Sovereign investors across the world are optimistic about the outlook for 2024 despite the potential for major global political shocks and uncertainty around the long-term path for interest rates, according to Invesco.

In a survey of a small group of sovereign investors with total assets under management of $500 billion, Invesco found that anticipated interest rates shaped the investment strategies among sovereign wealth funds and central banks.

The survey also found these institutions increasingly drawn to opportunities in private credit and artificial intelligence.

Josette Rizk, Head of Middle East and Africa, Invesco said: “Our survey underscores the resilience of sovereign investors in the face of evolving market dynamics. Their optimism is founded not just on the potential for short-term rate cuts and a more attractive longer-term monetary policy environment, but also on their ability to capitalise on growing asset classes, such as private credit, and emerging technologies, like AI."

While the long-term path for interest rates remains unclear, some sovereigns believe the neutral long-term rate may be lower than they have previously anticipated. “In the next decade, interest rates may be half a percentage point higher than the previous decade. However, I don’t see as much of a difference as the market is projecting, which creates opportunities,” said one central bank in Europe.

Though sovereigns are positive about the prospect of falling rates, the higher rates of recent times have dampened returns due to mark-to-market write-downs. Higher available yields have also driven sovereign investors to fixed income and credit in particular, which is often viewed as attractive relative to equities.

The survey also found that funds considered private credit attractive as they offer immediate cash flow generation, strong yields, and diversification benefits.

Despite prior apprehensions concerning rising rates, the sector has demonstrated remarkable growth and resilience. “A lot of people expected private credit to show some weakness; instead, the sector is growing like crazy,” noted a representative from a North American sovereign wealth fund.

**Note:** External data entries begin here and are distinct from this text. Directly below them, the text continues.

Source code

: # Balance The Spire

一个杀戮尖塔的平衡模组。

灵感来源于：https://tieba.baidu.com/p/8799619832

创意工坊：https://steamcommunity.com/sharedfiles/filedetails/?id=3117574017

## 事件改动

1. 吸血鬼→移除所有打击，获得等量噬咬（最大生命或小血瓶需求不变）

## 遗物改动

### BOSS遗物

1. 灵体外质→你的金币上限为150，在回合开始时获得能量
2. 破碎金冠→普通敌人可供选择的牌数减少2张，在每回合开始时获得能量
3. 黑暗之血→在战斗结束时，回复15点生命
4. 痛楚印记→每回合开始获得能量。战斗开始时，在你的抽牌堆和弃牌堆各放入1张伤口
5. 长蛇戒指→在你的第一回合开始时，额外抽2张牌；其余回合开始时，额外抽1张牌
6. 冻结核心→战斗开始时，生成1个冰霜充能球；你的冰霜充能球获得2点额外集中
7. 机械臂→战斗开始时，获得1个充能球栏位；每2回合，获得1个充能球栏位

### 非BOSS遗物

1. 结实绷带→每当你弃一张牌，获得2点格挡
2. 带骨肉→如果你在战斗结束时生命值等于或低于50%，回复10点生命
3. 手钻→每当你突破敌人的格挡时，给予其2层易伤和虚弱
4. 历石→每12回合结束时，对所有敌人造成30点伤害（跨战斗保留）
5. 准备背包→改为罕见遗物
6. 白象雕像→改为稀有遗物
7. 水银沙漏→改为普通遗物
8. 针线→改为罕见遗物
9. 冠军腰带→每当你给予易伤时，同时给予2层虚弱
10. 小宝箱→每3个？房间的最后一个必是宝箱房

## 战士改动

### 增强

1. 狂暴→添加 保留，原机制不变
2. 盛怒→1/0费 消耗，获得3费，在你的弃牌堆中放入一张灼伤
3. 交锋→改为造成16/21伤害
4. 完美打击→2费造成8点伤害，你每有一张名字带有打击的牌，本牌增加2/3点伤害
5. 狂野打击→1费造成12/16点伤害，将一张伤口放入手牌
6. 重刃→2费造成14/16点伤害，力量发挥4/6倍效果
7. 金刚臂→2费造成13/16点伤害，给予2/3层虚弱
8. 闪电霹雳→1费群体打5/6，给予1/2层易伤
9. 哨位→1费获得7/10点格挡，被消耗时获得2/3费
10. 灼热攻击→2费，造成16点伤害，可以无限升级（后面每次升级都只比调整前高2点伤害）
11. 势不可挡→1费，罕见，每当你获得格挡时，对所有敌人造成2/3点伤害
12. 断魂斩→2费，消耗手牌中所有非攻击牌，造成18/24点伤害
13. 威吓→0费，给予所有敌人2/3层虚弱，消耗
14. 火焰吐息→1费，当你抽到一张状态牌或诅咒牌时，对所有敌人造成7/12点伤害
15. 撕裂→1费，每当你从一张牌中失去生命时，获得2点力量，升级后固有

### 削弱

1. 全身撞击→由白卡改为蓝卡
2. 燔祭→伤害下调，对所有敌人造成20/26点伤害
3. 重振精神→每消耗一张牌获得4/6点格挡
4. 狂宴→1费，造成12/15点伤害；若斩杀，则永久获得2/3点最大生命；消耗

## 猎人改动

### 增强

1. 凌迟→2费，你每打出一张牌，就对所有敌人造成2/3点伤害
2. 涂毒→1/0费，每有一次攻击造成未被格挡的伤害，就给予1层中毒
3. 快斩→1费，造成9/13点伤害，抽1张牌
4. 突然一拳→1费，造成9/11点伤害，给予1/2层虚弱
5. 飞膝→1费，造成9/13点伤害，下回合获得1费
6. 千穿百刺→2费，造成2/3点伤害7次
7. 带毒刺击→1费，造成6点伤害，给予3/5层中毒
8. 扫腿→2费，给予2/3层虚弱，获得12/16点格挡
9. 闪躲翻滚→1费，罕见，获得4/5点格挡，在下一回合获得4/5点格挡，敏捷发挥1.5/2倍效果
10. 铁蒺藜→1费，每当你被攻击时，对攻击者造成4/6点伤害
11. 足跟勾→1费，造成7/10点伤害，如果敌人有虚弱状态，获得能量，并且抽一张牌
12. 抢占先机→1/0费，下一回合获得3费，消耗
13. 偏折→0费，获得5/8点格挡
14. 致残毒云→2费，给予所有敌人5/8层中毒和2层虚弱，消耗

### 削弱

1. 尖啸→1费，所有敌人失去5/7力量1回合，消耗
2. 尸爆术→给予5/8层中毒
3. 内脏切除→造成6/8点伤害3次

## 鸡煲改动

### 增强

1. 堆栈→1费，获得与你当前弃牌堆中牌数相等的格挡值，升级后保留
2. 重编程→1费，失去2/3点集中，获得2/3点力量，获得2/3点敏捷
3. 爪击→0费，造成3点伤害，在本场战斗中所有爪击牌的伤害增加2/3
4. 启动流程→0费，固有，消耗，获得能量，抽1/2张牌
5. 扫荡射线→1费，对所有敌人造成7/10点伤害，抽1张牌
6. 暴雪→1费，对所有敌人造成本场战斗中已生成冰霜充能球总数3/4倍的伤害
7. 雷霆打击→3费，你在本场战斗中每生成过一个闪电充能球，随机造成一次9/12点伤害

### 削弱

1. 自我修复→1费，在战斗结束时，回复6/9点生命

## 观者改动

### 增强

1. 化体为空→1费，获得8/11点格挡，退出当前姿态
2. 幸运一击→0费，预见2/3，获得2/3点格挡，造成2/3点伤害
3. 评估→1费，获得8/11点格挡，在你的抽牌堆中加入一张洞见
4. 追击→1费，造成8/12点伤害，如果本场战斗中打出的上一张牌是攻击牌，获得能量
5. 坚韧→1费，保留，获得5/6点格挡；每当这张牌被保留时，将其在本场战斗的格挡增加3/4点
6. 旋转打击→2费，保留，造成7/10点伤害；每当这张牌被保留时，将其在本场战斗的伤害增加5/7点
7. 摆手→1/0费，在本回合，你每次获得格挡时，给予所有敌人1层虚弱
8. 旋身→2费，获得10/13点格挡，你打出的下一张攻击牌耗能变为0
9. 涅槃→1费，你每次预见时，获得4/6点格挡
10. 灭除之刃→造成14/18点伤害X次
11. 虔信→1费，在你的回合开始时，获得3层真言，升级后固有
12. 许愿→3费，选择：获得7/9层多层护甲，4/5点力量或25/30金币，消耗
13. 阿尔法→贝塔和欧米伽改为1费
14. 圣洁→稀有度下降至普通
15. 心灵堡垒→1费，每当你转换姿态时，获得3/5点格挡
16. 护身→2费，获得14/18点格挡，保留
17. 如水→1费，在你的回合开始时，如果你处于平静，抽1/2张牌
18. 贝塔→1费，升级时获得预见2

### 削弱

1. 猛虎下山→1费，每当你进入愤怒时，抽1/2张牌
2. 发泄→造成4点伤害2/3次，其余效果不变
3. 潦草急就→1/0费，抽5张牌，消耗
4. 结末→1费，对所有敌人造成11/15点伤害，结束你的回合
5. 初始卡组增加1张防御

Factors such as liquidity management and US tax exemptions play a significant role in shaping sovereign’ private credit investment decisions, and they also anticipate particular growth in emerging markets focused strategies.

Focus on AI

Sovereign investors expect the role of AI in investment strategies to become increasingly pronounced, offering insights into complex relationships in large data sets and enhancing alternative information analysis through natural language processing, the report said.

“We have started to apply AI to our process and in the next 10 years, we are likely to see dramatic changes in how investment decisions are made,” said one Asian sovereign wealth fund.

Despite this optimism, sovereigns continue to wrestle with regulatory uncertainty, as well as questions around transparency and the ‘black box’ aspect of AI models.

In terms of investing, sovereign funds are exploring AI opportunities across sectors including healthcare, finance, transportation, manufacturing, and agriculture, prioritising industries where they possess expertise or leverage.